● **What you should do**
Work out how many lines in the data that follows contain "bits". Write nothing but the number.

● **Plain-text document sources**

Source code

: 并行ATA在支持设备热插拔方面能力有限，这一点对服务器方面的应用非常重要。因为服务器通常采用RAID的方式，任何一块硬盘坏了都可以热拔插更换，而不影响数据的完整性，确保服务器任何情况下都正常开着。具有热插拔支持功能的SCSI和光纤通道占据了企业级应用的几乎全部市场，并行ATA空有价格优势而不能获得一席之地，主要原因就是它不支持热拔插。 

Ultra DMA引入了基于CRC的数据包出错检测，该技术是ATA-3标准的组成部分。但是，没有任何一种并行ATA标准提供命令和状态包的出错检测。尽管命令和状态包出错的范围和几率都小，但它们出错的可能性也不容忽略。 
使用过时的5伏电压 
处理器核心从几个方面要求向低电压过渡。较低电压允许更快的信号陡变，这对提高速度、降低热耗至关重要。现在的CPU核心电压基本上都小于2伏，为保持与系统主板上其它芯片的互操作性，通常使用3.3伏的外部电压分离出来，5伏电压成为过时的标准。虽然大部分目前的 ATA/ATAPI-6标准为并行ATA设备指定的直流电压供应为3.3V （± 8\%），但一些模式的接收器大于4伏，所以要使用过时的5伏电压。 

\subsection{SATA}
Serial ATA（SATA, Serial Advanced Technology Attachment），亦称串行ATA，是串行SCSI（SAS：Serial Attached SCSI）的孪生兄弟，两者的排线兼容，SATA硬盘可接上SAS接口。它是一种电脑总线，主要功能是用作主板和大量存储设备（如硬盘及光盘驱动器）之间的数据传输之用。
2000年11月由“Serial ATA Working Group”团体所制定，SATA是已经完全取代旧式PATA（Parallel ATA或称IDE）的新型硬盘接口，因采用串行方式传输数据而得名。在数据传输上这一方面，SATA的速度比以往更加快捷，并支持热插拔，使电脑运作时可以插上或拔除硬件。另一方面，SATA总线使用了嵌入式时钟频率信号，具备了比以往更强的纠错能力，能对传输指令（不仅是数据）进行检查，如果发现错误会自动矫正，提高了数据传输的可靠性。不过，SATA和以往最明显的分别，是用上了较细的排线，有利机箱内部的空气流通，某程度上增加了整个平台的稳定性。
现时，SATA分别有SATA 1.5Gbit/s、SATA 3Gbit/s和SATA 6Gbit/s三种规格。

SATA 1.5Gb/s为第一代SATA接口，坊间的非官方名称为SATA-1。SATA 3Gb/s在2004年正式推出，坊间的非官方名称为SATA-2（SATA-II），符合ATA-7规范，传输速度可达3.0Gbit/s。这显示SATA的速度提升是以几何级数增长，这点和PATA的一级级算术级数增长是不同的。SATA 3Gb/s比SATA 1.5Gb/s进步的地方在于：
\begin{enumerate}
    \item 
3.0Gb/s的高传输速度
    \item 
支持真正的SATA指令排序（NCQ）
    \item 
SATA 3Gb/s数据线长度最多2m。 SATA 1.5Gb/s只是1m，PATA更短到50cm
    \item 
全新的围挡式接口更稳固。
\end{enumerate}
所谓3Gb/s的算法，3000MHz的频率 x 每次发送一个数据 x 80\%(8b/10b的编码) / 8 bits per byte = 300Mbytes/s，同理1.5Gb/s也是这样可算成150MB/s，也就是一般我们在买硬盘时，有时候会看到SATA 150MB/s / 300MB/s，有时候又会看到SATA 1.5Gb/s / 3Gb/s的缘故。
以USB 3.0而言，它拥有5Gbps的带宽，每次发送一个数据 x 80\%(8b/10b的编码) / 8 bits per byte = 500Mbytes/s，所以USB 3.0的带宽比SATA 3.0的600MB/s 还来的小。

● **Exercise solution**
2